Investigating addiction’s outsized role in America’s social struggles

Picture of Teresa Sforza
Investigating addiction’s outsized role in America’s social struggles
(Photo: Camilla Nilsson via Creative Commons/Flickr)

More than two years ago, my colleagues and I at the Southern California News Group started hearing mind-blowing stories about young drug users being lured to California, signed up for PPO insurance plans, paid to enter addiction treatment in loosely regulated private rehabs, then given drugs so they could “test dirty” and start the lucrative insurance billing cycle over again. Our “Rehab Riviera” reports started the addiction treatment reform ball rolling in California, and we’re gratified that it’s gaining momentum under a new governor.

Now, everyone knows that as you report one story, you stumble upon a thousand others. Many of these young users were of childbearing age, raising questions. Statistics from the state showed that the number of babies born drug-exposed in California had skyrocketed, nearly tripling over the course of a decade. What, we wondered, happened to these children and their parents? We were very lucky to get a grant from the inaugural USC Annenberg Center for Health Journalism Impact Fund last year to pursue the answers to those questions, which resulted in the five-part “Born on Drugs” series. It turns out that an overwhelming majority of the kids in foster care have parents struggling with substance abuse issues — a trend the state of California is hesitant to document.

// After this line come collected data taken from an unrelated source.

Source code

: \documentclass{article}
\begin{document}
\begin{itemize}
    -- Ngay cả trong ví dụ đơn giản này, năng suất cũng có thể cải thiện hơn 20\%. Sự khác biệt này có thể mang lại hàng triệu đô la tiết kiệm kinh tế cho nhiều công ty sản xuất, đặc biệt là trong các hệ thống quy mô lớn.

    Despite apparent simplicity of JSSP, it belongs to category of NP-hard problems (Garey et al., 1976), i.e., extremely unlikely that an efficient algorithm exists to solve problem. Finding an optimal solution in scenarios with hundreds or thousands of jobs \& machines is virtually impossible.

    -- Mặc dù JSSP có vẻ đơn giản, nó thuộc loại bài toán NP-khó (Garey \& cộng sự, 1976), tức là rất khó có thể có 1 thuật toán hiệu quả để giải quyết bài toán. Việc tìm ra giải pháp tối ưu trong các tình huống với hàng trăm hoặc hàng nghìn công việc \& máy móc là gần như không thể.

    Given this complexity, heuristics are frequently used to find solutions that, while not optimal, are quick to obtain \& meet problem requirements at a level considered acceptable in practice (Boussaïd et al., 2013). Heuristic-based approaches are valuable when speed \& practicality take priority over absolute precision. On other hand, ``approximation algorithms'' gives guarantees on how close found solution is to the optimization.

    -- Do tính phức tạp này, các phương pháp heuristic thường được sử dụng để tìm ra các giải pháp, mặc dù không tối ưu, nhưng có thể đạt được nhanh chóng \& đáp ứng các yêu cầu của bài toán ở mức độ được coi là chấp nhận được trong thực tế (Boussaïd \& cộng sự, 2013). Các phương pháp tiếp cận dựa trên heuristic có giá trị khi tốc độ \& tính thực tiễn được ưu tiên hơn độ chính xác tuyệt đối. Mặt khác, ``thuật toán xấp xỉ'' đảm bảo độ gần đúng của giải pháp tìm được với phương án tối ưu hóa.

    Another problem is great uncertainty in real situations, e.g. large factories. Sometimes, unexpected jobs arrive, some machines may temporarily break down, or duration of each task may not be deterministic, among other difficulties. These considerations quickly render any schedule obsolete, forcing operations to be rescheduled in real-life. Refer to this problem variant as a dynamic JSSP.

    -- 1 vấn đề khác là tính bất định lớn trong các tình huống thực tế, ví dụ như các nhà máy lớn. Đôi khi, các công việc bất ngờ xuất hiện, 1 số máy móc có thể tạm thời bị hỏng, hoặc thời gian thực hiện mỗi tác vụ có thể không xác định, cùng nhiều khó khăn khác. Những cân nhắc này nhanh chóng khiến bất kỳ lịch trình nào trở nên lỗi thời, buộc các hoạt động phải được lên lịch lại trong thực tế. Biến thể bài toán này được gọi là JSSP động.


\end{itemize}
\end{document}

So, while we were reporting “Born on Drugs,” we came upon more statistics, showing that the overwhelming majority of kids who died or were injured due to abuse and neglect lived in families that were already on the radar of California’s child protection system. In a pendulum swing from the “crack-baby craze” of the 1980s — when officials quickly removed kids from their struggling parents and put them up for adoption — officials now strain to keep families together. Most of the time, they make the right call and kids are safe. But sometimes, they’re wrong.

A few horrific cases make headlines, but blame is often targeted at social workers who are painted as somehow neglecting their duty, rather than at a system that strives first for family preservation. Could it be that, more than any single or group of social workers failing to do their jobs, it’s the system’s default — protecting parental rights and keeping families intact— that may be at the root of these tragedies?

It’s a debate that rages among social workers, but one that’s virtually unheard of in the greater public discourse. We want to bring this discussion front and center. But how, exactly, can we do that in a systematic, rather than anecdotal, way?

The 2019 Data Fellowship is helping us gather thousands of pages of documents that will help us see the big picture. We’ve started building a simple database, which will allow us to query the data, spot trends, and surely raise an entirely new round of questions. While we’ll be looking at data for the entire state, we’ll be focusing on Los Angeles, Orange, Riverside and San Bernardino counties.

We envision a multi-story package to run across Digital First Media properties throughout California, including the Mercury News/Bay Area News Group papers, in addition to SoCal News Group papers, which include the LA Daily News and papers in Long Beach, Torrance, Riverside and more. We also hope to tap into the expertise of USC’s School of Social Work to hold community forums on the topic, allowing parents and social workers alike to help us understand what things look like from their sides of the table. 

We’d love to hear from folks involved in the system. Please feel free to contact me at tsforza@scng.com.

And, if past is prelude, we’re sure to stumble upon the next story we’ll be compelled to chase very soon.